▶ Task requirements: Look at each line below and count those with the word "noindent"; the answer is that number only.

▶ Record excerpts:
=-=-=-=-=

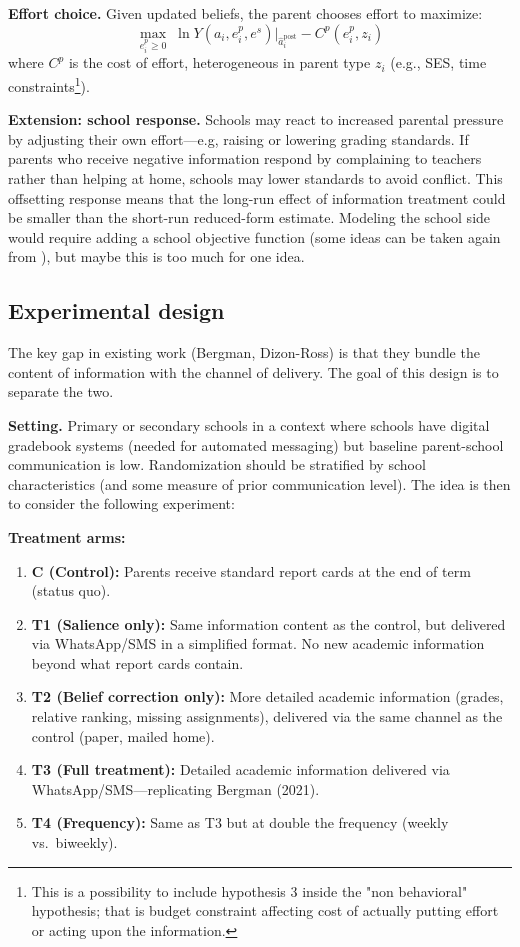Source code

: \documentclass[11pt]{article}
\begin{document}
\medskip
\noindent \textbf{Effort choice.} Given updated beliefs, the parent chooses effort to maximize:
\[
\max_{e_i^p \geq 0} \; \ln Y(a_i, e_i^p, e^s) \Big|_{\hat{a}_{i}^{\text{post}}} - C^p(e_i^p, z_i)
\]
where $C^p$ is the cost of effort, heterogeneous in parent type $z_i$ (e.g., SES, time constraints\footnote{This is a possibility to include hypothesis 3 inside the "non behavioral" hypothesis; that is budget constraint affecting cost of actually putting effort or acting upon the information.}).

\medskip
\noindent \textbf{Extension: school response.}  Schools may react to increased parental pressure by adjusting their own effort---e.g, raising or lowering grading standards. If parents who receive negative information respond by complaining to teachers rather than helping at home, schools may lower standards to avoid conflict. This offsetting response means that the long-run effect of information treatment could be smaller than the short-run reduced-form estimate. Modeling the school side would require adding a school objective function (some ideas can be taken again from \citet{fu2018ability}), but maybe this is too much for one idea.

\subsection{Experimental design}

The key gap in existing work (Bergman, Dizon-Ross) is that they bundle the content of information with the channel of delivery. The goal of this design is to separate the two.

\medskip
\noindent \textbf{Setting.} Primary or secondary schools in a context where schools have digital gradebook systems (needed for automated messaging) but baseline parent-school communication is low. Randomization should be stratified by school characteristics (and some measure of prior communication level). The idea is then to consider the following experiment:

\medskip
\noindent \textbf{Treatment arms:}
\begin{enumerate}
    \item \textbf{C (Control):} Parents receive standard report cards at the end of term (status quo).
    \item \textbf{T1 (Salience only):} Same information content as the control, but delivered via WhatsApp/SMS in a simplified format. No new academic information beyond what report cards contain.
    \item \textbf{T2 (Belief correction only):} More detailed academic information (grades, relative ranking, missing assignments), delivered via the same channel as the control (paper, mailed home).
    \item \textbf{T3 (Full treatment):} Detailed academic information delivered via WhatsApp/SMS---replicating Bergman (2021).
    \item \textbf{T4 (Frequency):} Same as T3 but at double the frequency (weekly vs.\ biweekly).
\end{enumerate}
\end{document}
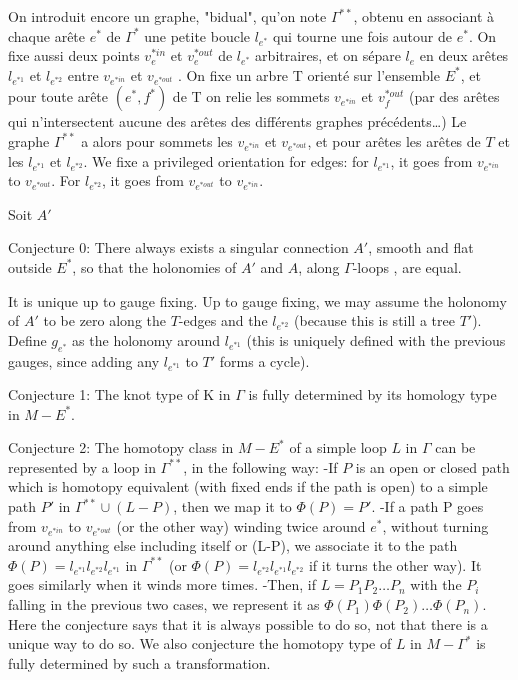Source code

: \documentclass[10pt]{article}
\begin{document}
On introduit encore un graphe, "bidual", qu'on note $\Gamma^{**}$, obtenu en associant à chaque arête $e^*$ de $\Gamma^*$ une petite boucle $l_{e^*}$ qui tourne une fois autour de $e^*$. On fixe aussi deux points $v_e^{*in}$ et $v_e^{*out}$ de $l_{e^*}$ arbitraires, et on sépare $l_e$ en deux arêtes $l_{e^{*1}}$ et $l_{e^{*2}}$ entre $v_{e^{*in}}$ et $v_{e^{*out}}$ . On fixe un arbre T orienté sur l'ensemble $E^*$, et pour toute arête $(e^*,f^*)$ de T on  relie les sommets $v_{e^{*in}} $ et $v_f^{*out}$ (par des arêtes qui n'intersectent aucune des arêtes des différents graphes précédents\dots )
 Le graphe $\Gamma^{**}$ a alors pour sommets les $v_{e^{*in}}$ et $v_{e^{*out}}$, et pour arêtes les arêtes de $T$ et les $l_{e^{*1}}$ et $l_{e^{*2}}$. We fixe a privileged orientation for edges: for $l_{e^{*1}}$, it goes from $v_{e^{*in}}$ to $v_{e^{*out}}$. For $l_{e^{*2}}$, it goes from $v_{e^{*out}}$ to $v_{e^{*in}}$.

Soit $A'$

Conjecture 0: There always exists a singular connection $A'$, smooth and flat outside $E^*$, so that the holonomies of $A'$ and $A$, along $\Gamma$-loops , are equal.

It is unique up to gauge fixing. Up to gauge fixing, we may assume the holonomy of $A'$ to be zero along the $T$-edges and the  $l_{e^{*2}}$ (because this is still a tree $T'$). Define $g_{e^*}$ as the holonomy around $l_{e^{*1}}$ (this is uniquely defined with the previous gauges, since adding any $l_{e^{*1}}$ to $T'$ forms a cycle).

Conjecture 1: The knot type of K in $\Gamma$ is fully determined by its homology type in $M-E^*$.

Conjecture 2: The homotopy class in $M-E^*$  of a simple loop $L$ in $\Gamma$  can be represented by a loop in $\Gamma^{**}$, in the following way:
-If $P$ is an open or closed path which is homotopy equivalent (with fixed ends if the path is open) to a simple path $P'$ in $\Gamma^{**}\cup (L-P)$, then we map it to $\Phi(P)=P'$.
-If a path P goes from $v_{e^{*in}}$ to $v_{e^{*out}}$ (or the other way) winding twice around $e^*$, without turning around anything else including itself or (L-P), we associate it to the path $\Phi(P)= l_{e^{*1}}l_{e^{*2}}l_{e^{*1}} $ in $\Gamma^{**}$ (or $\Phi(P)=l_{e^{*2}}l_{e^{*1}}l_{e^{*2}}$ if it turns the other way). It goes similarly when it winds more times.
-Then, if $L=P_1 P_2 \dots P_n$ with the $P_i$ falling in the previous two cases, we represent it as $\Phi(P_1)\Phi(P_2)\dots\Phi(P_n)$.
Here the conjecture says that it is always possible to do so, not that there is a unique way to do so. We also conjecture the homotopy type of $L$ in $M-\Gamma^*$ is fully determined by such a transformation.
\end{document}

=-=-=-=-=

▶ Result of this exercise: 4